Come un mendicante prepara le parole da dire, non osa più cercare un padre: “Trattami come un servo”, gli basta almeno un buon padrone. Ma ecco il colpo di scena: il padre lo vede arrivare da lontano, gli corre incontro e lo stringe in un abbraccio intenso, più eloquente di tante parole. Non mostra rancore, non pretende scuse, ma lo avvolge di amore senza fargli nemmeno finire il discorso, perché non gli importa rinfacciare ma soltanto abbracciare. E in un attimo, senza punizioni, senza nessuna lavata di capo, riammette il giovane con la sua dignità di figlio! Quanta fretta di vestirlo con gli abiti della festa, mettergli l’anello, i calzari e preparare una grande banchetto!
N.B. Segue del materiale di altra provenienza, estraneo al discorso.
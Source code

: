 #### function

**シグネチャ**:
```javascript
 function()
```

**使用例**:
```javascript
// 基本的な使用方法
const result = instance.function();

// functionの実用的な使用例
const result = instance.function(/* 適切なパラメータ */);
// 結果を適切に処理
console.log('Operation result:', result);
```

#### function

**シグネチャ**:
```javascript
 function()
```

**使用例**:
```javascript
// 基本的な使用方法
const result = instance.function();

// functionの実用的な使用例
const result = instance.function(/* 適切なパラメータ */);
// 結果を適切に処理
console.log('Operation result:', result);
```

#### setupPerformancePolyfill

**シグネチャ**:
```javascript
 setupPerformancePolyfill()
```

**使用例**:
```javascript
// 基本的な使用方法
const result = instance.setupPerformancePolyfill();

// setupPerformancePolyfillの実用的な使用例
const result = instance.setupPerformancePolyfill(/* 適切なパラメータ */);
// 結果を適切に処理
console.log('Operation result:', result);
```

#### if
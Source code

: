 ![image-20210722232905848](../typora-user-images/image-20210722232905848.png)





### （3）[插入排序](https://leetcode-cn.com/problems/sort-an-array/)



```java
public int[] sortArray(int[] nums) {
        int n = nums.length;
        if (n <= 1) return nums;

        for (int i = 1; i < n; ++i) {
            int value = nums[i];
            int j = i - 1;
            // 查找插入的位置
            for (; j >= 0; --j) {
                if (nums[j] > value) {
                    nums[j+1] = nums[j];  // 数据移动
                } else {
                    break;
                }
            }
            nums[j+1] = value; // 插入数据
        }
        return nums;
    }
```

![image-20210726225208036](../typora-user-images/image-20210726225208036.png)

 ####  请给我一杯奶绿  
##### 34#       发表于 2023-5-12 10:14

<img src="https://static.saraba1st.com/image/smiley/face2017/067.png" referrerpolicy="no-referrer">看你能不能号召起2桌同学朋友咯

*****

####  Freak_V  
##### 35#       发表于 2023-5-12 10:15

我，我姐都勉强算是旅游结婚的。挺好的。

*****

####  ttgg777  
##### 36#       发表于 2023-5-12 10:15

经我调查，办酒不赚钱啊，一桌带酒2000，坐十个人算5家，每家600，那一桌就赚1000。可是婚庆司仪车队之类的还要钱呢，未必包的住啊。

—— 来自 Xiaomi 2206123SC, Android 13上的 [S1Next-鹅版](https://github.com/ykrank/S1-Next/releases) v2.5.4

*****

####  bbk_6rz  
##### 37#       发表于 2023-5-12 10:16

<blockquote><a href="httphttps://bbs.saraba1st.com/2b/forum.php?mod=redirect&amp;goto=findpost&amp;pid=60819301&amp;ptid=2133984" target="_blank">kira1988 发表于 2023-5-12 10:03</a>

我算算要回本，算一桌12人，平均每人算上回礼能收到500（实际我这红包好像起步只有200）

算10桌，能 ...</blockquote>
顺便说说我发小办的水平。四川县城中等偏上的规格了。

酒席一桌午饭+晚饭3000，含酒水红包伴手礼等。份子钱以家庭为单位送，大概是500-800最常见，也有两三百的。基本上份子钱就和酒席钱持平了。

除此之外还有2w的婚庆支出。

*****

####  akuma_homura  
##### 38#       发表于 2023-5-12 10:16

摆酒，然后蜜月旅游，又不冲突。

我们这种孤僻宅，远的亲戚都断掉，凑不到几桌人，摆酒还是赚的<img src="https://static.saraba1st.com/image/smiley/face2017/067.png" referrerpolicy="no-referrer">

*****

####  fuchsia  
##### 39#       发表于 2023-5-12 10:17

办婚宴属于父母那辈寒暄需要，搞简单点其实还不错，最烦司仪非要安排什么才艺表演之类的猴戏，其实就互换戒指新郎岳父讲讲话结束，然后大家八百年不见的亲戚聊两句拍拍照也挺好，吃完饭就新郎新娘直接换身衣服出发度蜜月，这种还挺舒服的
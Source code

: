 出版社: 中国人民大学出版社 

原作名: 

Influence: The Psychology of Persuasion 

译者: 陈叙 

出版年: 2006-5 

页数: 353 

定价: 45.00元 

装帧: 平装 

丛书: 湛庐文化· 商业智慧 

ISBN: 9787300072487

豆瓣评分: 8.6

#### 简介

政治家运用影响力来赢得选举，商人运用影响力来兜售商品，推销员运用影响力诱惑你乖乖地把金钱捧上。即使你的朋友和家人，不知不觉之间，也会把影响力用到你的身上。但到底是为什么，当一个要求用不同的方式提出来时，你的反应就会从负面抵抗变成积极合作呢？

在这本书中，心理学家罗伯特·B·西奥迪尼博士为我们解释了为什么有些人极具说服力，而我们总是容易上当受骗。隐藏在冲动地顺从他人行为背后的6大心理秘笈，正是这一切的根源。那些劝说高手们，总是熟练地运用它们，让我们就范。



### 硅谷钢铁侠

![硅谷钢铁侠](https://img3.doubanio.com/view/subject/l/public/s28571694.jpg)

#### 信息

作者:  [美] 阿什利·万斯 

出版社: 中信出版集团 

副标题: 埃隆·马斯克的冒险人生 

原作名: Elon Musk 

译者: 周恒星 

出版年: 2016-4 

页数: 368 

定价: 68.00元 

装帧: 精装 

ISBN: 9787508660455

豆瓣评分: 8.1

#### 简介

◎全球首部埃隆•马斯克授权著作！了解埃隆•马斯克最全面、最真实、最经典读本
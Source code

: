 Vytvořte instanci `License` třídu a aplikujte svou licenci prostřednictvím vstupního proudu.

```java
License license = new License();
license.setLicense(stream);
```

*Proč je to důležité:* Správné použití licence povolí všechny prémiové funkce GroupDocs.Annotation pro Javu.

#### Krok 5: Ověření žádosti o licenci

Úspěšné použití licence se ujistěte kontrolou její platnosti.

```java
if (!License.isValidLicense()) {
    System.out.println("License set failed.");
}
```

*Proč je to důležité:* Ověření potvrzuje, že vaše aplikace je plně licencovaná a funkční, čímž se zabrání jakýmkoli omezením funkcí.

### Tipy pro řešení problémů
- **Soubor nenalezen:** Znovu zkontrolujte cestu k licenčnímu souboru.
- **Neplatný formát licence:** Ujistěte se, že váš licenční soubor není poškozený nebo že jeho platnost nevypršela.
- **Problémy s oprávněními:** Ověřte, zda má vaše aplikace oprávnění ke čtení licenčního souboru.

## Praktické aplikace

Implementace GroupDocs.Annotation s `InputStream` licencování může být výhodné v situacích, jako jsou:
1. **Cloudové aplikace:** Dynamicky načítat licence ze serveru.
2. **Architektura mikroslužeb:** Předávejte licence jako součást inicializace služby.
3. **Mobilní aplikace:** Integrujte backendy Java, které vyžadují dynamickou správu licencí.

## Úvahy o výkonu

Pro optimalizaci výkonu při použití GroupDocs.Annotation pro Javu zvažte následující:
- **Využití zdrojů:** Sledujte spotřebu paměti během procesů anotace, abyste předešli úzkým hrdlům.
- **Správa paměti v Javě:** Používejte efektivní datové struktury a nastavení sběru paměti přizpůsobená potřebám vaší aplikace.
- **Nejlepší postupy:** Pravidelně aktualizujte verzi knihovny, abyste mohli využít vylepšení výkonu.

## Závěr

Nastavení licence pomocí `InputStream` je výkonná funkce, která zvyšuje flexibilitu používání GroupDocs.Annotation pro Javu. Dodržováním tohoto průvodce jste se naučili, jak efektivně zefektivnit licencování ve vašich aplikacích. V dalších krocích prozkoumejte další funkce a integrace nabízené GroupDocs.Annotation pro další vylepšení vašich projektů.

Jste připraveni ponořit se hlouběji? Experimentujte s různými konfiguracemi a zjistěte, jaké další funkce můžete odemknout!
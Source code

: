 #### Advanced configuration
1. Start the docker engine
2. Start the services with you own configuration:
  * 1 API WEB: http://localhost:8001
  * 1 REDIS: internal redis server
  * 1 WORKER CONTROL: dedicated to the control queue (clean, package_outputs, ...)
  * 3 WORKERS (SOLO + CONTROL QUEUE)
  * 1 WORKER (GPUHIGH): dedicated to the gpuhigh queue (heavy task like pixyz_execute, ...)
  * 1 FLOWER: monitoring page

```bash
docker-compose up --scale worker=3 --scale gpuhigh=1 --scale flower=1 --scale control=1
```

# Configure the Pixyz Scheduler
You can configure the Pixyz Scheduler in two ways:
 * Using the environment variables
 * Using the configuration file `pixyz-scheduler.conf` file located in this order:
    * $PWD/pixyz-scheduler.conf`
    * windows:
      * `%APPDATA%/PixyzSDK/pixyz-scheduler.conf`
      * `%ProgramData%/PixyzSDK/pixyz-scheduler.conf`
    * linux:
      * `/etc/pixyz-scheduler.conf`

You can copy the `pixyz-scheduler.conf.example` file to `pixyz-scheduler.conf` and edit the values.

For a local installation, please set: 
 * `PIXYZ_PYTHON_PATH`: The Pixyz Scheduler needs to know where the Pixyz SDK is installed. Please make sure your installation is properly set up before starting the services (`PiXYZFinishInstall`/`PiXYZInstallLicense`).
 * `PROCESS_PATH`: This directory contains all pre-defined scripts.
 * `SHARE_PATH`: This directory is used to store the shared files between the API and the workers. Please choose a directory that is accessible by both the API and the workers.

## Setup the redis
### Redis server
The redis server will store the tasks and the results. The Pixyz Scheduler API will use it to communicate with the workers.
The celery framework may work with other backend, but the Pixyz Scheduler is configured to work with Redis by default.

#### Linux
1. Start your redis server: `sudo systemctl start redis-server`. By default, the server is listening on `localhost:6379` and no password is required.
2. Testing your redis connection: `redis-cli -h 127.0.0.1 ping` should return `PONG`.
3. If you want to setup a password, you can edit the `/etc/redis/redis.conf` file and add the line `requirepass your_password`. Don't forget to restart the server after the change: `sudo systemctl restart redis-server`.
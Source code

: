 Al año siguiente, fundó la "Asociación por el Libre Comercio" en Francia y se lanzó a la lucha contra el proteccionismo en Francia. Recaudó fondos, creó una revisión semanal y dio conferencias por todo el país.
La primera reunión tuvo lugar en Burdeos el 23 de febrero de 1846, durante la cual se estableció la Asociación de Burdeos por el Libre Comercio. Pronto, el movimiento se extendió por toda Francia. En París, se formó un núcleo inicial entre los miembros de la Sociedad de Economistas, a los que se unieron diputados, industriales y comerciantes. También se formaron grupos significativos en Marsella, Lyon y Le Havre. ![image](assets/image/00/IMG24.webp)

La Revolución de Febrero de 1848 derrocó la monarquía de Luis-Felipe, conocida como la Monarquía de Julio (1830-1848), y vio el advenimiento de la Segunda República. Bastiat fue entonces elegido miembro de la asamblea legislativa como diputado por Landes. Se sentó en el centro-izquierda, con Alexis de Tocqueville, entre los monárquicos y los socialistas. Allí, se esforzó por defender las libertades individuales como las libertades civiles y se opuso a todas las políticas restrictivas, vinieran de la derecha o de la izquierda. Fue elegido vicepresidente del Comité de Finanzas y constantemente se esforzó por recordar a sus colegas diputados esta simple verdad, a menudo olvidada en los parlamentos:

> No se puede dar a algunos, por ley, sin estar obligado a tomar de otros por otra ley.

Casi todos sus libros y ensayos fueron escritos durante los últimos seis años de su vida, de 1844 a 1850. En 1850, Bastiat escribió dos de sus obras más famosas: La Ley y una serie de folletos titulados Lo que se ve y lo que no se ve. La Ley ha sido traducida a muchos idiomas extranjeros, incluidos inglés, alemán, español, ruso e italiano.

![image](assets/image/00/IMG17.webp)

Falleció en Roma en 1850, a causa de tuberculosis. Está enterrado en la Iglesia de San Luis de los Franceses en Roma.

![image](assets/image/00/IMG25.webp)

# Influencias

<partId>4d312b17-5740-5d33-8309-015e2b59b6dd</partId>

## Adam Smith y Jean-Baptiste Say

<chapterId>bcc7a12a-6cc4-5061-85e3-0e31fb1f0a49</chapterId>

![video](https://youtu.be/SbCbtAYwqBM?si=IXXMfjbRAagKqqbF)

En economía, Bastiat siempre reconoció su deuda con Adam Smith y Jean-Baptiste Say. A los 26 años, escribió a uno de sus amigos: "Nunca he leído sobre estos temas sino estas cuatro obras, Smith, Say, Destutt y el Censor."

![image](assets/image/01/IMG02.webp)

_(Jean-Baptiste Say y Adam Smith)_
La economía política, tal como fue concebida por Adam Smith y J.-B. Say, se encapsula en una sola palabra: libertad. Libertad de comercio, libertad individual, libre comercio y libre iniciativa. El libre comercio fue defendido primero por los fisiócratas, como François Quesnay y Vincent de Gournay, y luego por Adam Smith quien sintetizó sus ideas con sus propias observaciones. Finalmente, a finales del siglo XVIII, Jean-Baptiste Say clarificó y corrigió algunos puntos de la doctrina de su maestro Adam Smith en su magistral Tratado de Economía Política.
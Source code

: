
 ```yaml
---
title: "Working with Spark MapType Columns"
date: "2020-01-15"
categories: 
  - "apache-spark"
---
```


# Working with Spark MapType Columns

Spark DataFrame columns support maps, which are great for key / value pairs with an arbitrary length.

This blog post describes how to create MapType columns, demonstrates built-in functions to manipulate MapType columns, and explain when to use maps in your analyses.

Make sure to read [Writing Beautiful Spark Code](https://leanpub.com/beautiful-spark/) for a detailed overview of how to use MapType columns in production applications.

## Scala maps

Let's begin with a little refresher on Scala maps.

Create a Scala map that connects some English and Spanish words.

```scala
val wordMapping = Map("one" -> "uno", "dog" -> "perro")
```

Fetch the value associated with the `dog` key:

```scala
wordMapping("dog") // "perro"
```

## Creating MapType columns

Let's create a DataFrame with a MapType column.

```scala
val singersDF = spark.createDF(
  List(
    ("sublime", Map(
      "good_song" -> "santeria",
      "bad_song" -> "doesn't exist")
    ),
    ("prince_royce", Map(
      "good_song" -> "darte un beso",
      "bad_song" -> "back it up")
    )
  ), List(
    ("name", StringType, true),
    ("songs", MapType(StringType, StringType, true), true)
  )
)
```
Un comportamento assolutamente esagerato, quello del padre. Ma che significa ‘esagerare’ quando si ama? Dice sant’Agostino: la misura dell’amore è amare senza misura. Allora Dio è così? Così eccessivo, così esagerato nell’amore? Sì, il Dio in cui crediamo è così. L’obiettivo della parabola è quello di farci cambiare l’opinione che abbiamo di Dio. Il centro del brano è un Padre ricco di misericordia (Ef 2,4), che ama senza misura, fino a ‘perdere la testa’ quando un figlio ritorna a Lui; che ama in modo illogico, quasi ingiusto. Sembra di leggere il Magnificat: lo straccione viene vestito, l’umiliato viene innalzato, l’affamato è ricolmato di beni, tutto per amore si capovolge. Ma c’è di più: come mai nel racconto manca la figura della madre? Perché Dio ama come un padre e come una madre. Il pittore Rembrandt, nell’opera Il Ritorno del figlio prodigo, dipinge il padre che abbraccia il figlio con una mano femminile e una maschile per indicare che l’amore di Dio è materno, ossia è tenerezza, cura, accoglienza, comprensione, amore intimo, viscerale; e anche paterno, cioè fedele, stabile, sicuro, che non si rassegna.
Un padre con il cuore di madre che, al solo rivedere il figlio, freme facendo esplodere tutta la sua compassione (v. 20 il verbo greco è splanchìzomai = commuoversi profondamente, con un fremito nelle viscere). La parabola allora mi proietta nella dimensione di un amore straordinario e nutre la mia fede: ad esempio, mi fa capire che il sacramento della riconciliazione non è un momento da temere, è un tuffarmi nell’abbraccio di Dio che mi aspetta per guarirmi, restituirmi la dignità di figlio, darmi la forza di cambiare. La maternità nella parabola è espressa anche dall’immagine della casa, che fa da sfondo a tutto il racconto.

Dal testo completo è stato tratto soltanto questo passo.